The Crotalaria is a member of the pea family, and shares the name "rattlebox" with the moth. This species is Crotalaria spectabilis. It is poisonous to livestock because of its alkaloids. Its name comes from the same Latin name that rattlesnakes have. When the pods of the plant are ready to seed, one can shake the pod, which has changed from green to brown, and hear the seeds rattle around.


  1. Hi Daisy...I am just like you. I like to know more about the plants I grow, and this wildflower has some neat info. on it.

    I went in search of those moth eggs on my plant...by the way, that moth was gorgeous...but I didn't see any evidence. I will wait and see if any of the seeds are eaten. Either way, I'm definitely saving some seeds and will try to grow them late next summer.

  2. I am saving the seeds now and have them posted for giveaway on our local gardening exchange. Keep me posted on the eggs! daisy

  3. Hi, Daisy. Nice to find another Florida blog! ...though it appears you will soon be moving. We used to live 'round the corner from the old Cypress Gardens (which I really miss). It seemed always to revive from the dead after closing down in the past, but with the new Legoland venture, it seems there is closure at last.

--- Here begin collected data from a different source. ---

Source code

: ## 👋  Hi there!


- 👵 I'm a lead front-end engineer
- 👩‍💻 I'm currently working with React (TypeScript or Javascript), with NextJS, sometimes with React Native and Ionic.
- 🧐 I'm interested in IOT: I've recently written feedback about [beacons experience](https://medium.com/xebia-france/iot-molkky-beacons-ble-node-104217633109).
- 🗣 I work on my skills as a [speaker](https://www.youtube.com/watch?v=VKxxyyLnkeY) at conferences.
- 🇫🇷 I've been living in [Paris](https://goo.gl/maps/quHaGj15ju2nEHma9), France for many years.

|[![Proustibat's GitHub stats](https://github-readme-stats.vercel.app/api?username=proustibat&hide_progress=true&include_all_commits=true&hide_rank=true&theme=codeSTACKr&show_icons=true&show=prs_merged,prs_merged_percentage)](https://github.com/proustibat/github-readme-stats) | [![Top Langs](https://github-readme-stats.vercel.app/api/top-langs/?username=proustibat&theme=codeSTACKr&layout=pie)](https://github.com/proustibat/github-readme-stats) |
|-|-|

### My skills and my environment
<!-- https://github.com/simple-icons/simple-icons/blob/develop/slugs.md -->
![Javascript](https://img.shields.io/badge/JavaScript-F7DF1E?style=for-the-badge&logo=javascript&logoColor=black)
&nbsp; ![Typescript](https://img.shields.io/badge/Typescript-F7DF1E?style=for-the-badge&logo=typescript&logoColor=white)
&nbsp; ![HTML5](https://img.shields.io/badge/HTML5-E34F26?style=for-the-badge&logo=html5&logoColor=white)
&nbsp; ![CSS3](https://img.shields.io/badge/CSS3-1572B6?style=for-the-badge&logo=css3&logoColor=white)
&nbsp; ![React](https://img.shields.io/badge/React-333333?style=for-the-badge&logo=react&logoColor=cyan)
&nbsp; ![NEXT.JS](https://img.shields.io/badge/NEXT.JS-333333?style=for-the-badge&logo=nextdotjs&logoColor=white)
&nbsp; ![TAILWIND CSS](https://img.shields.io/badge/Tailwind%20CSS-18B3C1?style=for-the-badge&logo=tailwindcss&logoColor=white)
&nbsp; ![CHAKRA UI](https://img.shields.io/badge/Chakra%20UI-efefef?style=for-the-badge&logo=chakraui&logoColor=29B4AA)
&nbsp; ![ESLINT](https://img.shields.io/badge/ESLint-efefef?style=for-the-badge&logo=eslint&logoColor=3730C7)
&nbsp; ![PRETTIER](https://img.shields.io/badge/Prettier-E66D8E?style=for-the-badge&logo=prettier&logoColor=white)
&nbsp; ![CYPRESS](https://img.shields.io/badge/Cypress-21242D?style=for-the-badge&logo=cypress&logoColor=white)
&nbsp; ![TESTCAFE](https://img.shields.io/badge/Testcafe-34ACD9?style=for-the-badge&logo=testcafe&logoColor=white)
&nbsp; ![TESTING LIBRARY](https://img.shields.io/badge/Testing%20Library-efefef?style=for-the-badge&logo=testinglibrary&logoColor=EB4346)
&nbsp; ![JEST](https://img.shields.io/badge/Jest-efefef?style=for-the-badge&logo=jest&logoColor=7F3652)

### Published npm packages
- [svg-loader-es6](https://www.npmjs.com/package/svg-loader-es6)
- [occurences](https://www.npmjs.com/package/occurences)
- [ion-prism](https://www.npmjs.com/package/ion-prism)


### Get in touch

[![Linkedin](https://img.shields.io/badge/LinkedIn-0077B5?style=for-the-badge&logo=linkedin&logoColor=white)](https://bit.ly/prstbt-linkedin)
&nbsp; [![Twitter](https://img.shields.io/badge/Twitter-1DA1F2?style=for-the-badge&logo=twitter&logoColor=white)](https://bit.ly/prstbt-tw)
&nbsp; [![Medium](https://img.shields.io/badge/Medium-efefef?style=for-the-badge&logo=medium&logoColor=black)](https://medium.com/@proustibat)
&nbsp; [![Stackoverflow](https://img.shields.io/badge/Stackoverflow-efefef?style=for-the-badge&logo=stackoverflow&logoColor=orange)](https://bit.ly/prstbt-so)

    I've photographed the aptly named Bella Moth on wild-growing rattlebox at my son's property, which just happens to be located in your neck of the woods. There was a huge swath of it at the back of the property. So beautiful! Of course, the rattlebox is all gone now, as it is not compatible with a horse pasture.

  4. Welcome, Floridagirl! We are about 7 minutes from the new Legoland. I hope they keep some of the "Old FL" spirit that Cypress Gardens seemed to have.

    Thanks for the info about this plant!